In this study, the peel thickness of ripe passion fruit and the length of the egg laying needle of orange fruit fly were measured, and the average thickness of mature peel was (35.24±4.00) mm, and the length of the egg layer (basal node, shrinkage membrane, egg laying needle) was (36.10±0.17) mm. Studies have shown that the shrinkage membrane and egg-laying tubes of the orange fruit fly may enter the fruit, therefore, theoretically, the orange fruit fly can lay eggs inside the purple passion fruit, but the field survey results show that the orange small fruit fly likes to lay eggs on the young fruit as the pest, as the fruit grows, the egg laying hole gradually becomes larger, and the peel appears the symptoms of the orange small fruit fly larvae, but no insect body is found in the fruit. For the above results, it is speculated that the high hardness of the peel of passion fruit and the sugar content of the peel are not suitable for the development of orange fruit fly eggs, which is one of the reasons why the orange fruit fly larvae cannot reach the pulp part.

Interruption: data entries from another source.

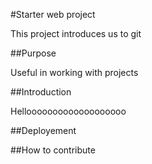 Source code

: #Starter web project

This project introduces us to git

##Purpose 

Useful in working with projects

##Introduction

Hellooooooooooooooooooo

##Deployement

##How to contribute



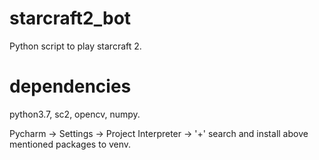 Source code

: # starcraft2_bot
Python script to play starcraft 2.

# dependencies
python3.7, sc2, opencv, numpy.

Pycharm -> Settings -> Project Interpreter -> '+' search and install above mentioned packages to venv.
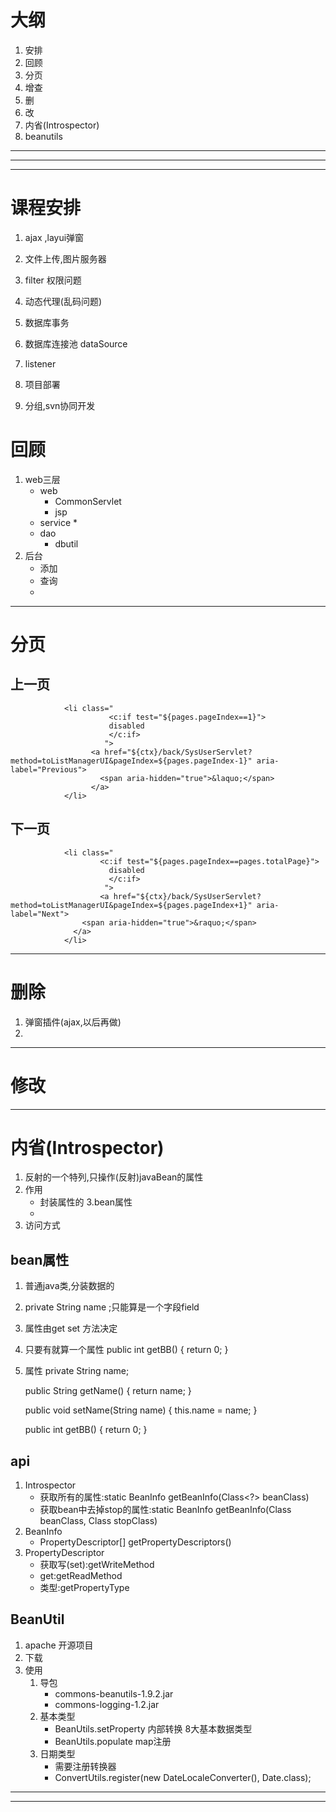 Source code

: # 大纲 #
1. 安排
2. 回顾
3. 分页
4. 增查
5. 删
6. 改
7. 内省(Introspector)
8. beanutils


----------

----------

----------

# 课程安排 #
1. ajax   ,layui弹窗
2. 文件上传,图片服务器
3. filter  权限问题
4. 动态代理(乱码问题)

5. 数据库事务
6. 数据库连接池  dataSource
7. listener
8. 项目部署
9. 分组,svn协同开发


# 回顾 #
1. web三层
	* web
		* CommonServlet
		* jsp
	* service
		* 
	* dao
		* dbutil
2. 后台
	* 添加
	* 查询
	* 





----------

# 分页 #

## 上一页 ##
			    <li class="
						  <c:if test="${pages.pageIndex==1}">
						  disabled
						  </c:if>
			 			 ">
				      <a href="${ctx}/back/SysUserServlet?method=toListManagerUI&pageIndex=${pages.pageIndex-1}" aria-label="Previous">
				        <span aria-hidden="true">&laquo;</span>
				      </a>
			    </li>
## 下一页 ##
				<li class="
						<c:if test="${pages.pageIndex==pages.totalPage}">
						  disabled
						  </c:if>
			 			 ">
			      		<a href="${ctx}/back/SysUserServlet?method=toListManagerUI&pageIndex=${pages.pageIndex+1}" aria-label="Next">
			        <span aria-hidden="true">&raquo;</span>
			      </a>
			    </li>


----------


# 删除 #
1. 弹窗插件(ajax,以后再做)
2. 



----------

# 修改 #




----------

# 内省(Introspector) #
1. 反射的一个特列,只操作(反射)javaBean的属性
2. 作用
	* 封装属性的
3.bean属性
	* 
4. 访问方式 



## bean属性 ##
1. 普通java类,分装数据的
2. private String name ;只能算是一个字段field
3. 属性由get set 方法决定
4. 只要有就算一个属性
	public int getBB() {
		return 0;
	}

5. 属性
	private String name;

	public String getName() {
		return name;
	}

	public void setName(String name) {
		this.name = name;
	}

	public int getBB() {
		return 0;
	}


## api ##
1. Introspector
	* 获取所有的属性:static BeanInfo getBeanInfo(Class<?> beanClass)
	* 获取bean中去掉stop的属性:static BeanInfo getBeanInfo(Class<?> beanClass, Class<?> stopClass)    
2. BeanInfo
	* PropertyDescriptor[] getPropertyDescriptors() 
3. PropertyDescriptor
	* 获取写(set):getWriteMethod
	* get:getReadMethod
	* 类型:getPropertyType





## BeanUtil ##
1. apache 开源项目
2. 下载
3. 使用
	1. 导包
		*   commons-beanutils-1.9.2.jar
		*   commons-logging-1.2.jar
	2. 基本类型
		* BeanUtils.setProperty 内部转换 8大基本数据类型
		* BeanUtils.populate    map注册
	3. 日期类型
		* 需要注册转换器
		* ConvertUtils.register(new DateLocaleConverter(), Date.class);



----------

----------







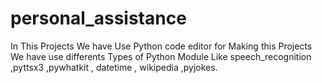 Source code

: # personal_assistance
In This Projects We have Use Python code editor for Making this Projects We have use differents Types of Python Module Like speech_recognition ,pyttsx3 ,pywhatkit , datetime , wikipedia ,pyjokes.
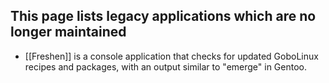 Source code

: ## This page lists legacy applications which are no longer maintained

*  [[Freshen]] is a console application that checks for updated GoboLinux recipes and packages, with an output similar to "emerge" in Gentoo.
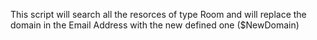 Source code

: This script will search all the resorces of type Room and will replace the domain in the Email Address with the new defined one ($NewDomain)
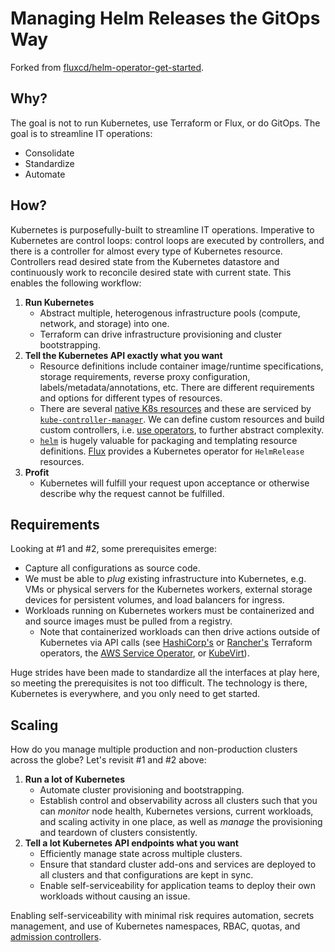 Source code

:# Managing Helm Releases the GitOps Way
Forked from [fluxcd/helm-operator-get-started](https://github.com/fluxcd/helm-operator-get-started).

## Why?
The goal is not to run Kubernetes, use Terraform or Flux, or do GitOps. The goal is to streamline IT operations:
* Consolidate
* Standardize
* Automate

## How?
Kubernetes is purposefully-built to streamline IT operations. Imperative to Kubernetes are control loops: control loops are executed by controllers, and there is a controller for almost every type of Kubernetes resource. Controllers read desired state from the Kubernetes datastore and continuously work to reconcile desired state with current state. This enables the following workflow:
1. **Run Kubernetes**
   - Abstract multiple, heterogenous infrastructure pools (compute, network, and storage) into one.
   - Terraform can drive infrastructure provisioning and cluster bootstrapping.
2. **Tell the Kubernetes API exactly what you want**
   - Resource definitions include container image/runtime specifications, storage requirements, reverse proxy configuration, labels/metadata/annotations, etc. There are different requirements and options for different types of resources.
   - There are several [native K8s resources](https://kubernetes.io/docs/reference/generated/kubernetes-api/v1.19/) and these are serviced by [`kube-controller-manager`](https://kubernetes.io/docs/concepts/overview/components/#kube-controller-manager). We can define custom resources and build custom controllers, i.e. [use operators](https://kubernetes.io/docs/concepts/extend-kubernetes/operator/), to further abstract complexity.
   - [`helm`](https://helm.sh/) is hugely valuable for packaging and templating resource definitions. [Flux](https://fluxcd.io/) provides a Kubernetes operator for `HelmRelease` resources.
3. **Profit**
   - Kubernetes will fulfill your request upon acceptance or otherwise describe why the request cannot be fulfilled.

## Requirements
Looking at #1 and #2, some prerequisites emerge:
* Capture all configurations as source code.
* We must be able to *plug* existing infrastructure into Kubernetes, e.g. VMs or physical servers for the Kubernetes workers, external storage devices for persistent volumes, and load balancers for ingress.
* Workloads running on Kubernetes workers must be containerized and and source images must be pulled from a registry.
  - Note that containerized workloads can then drive actions outside of Kubernetes via API calls (see [HashiCorp's](https://www.hashicorp.com/blog/creating-workspaces-with-the-hashicorp-terraform-operator-for-kubernetes) or [Rancher's](https://github.com/rancher/terraform-controller) Terraform operators, the [AWS Service Operator](https://aws.amazon.com/blogs/opensource/aws-service-operator-kubernetes-available/), or [KubeVirt](https://kubevirt.io/)).

Huge strides have been made to standardize all the interfaces at play here, so meeting the prerequisites is not too difficult. The technology is there, Kubernetes is everywhere, and you only need to get started.

## Scaling
How do you manage multiple production and non-production clusters across the globe? Let's revisit #1 and #2 above:
1. **Run a lot of Kubernetes**
   - Automate cluster provisioning and bootstrapping.
   - Establish control and observability across all clusters such that you can _monitor_ node health, Kubernetes versions, current workloads, and scaling activity in one place, as well as _manage_ the provisioning and teardown of clusters consistently.
2. **Tell a lot Kubernetes API endpoints what you want**
   - Efficiently manage state across multiple clusters.
   - Ensure that standard cluster add-ons and services are deployed to all clusters and that configurations are kept in sync.
   - Enable self-serviceability for application teams to deploy their own workloads without causing an issue.

Enabling self-serviceability with minimal risk requires automation, secrets management, and use of Kubernetes namespaces, RBAC, quotas, and [admission controllers](https://kubernetes.io/docs/reference/access-authn-authz/admission-controllers/).
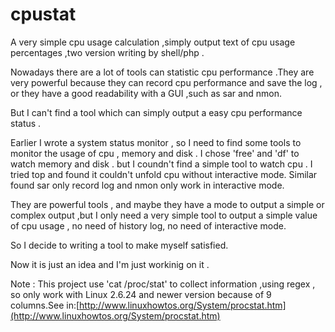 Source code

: # cpustat
A very simple cpu usage calculation ,simply output text of cpu usage percentages ,two version writing by shell/php .

Nowadays there are a lot of tools can statistic cpu performance .They are very powerful because they can record cpu performance and save the log , or they have a good readability with a GUI ,such as sar and nmon.

But I can't find a tool which can simply output a easy cpu performance status .

Earlier I wrote a system status monitor , so I need to find some tools to monitor the usage of cpu , memory and disk . I chose 'free' and 'df' to watch memory and disk . but I coundn't find a simple tool to watch cpu . I tried top and found it couldn't unfold cpu without interactive mode. Similar found sar only record log and nmon only work in interactive mode.

They are powerful tools , and maybe they have a mode to output a simple or complex output ,but I only need a very simple tool to output a simple value of cpu usage , no need of history log, no need of interactive mode.

So I decide to writing a tool to make myself satisfied.

Now it is just an idea and I'm just workinig on it .

Note : This project use 'cat /proc/stat' to collect information ,using regex , so only work with Linux 2.6.24 and newer version because of 9 columns.See in:[http://www.linuxhowtos.org/System/procstat.htm](http://www.linuxhowtos.org/System/procstat.htm)
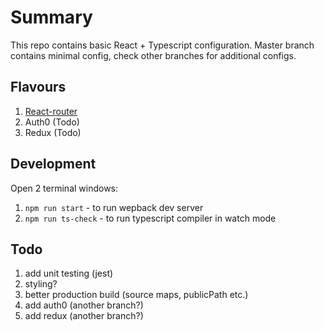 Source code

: # Summary 
This repo contains basic React + Typescript configuration. Master branch contains minimal config, check other branches for additional configs.

## Flavours

1. [React-router](./tree/react-router/)
2. Auth0 (Todo)
3. Redux (Todo)

## Development

Open 2 terminal windows:
1. `npm run start` - to run wepback dev server
2. `npm run ts-check` - to run typescript compiler in watch mode

## Todo

1. add unit testing (jest)
2. styling? 
3. better production build (source maps, publicPath etc.)
4. add auth0 (another branch?)
5. add redux (another branch?)
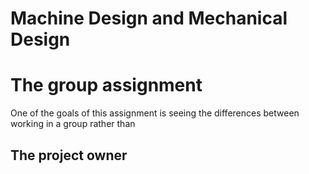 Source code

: # Machine Design and Mechanical Design

# The group assignment

One of the goals of this assignment is seeing the differences between working in a group rather than 

## The project owner

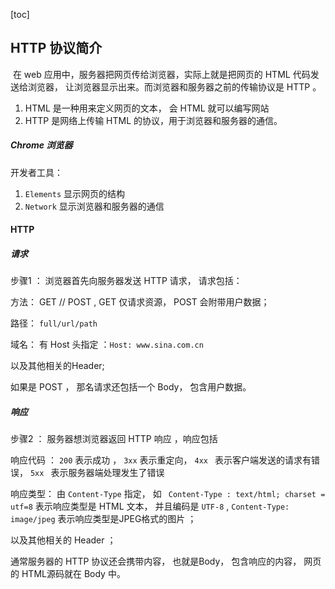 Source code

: [toc]



## HTTP 协议简介

​	在 web 应用中，服务器把网页传给浏览器，实际上就是把网页的 HTML 代码发送给浏览器， 让浏览器显示出来。而浏览器和服务器之前的传输协议是 HTTP 。

1.  HTML 是一种用来定义网页的文本， 会 HTML 就可以编写网站
2.  HTTP 是网络上传输 HTML 的协议，用于浏览器和服务器的通信。

##### Chrome 浏览器

开发者工具：

1.  `Elements` 显示网页的结构
2. `Network`  显示浏览器和服务器的通信

#### HTTP 

##### 请求 

步骤1 ：	浏览器首先向服务器发送 HTTP 请求， 请求包括：

方法： 	GET // POST , GET 仅请求资源， POST 会附带用户数据；

路径：	`full/url/path`  

域名： 有 Host 头指定 ：`Host: www.sina.com.cn`

以及其他相关的Header;

如果是 POST ， 那名请求还包括一个 Body， 包含用户数据。

##### 响应

步骤2 ：	服务器想浏览器返回 HTTP 响应 ，响应包括

响应代码 ： `200` 表示成功 ，	`3xx` 表示重定向，	`4xx ` 	表示客户端发送的请求有错误， `5xx ` 	表示服务器端处理发生了错误

响应类型： 由 `Content-Type` 指定， 如 ` Content-Type : text/html; charset = utf=8` 表示响应类型是 HTML 文本， 并且编码是 `UTF-8` , ` Content-Type: image/jpeg ` 	表示响应类型是JPEG格式的图片 ；

以及其他相关的 Header ；

通常服务器的 HTTP 协议还会携带内容， 也就是Body， 包含响应的内容， 网页的 HTML源码就在 Body 中。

In summary, the results of field surveys and indoor measurement tests show that orange small fruit flies can harm passion fruit and can complete growth and development on passion fruit. Different parts of passion fruit and passion fruit in different mature states have different effects on the growth and development of orange fruit fly, and orange small fruit fly cannot complete growth and development on the peel of ripe passion fruit, but can complete life history on mature fruit flesh, green fruit and young fruit. The results of sugar content and pH determination test showed that although orange fruit fly can complete life history on passion fruit, passion fruit is not a suitable host for orange fruit fly. Since the orange fruit fly can complete the life history on the passion fruit, and in view of the long fruiting period of passion fruit, the passion fruit may become a transitional place for the orange fruit fly after the harvest of other fruits and vegetables is completed.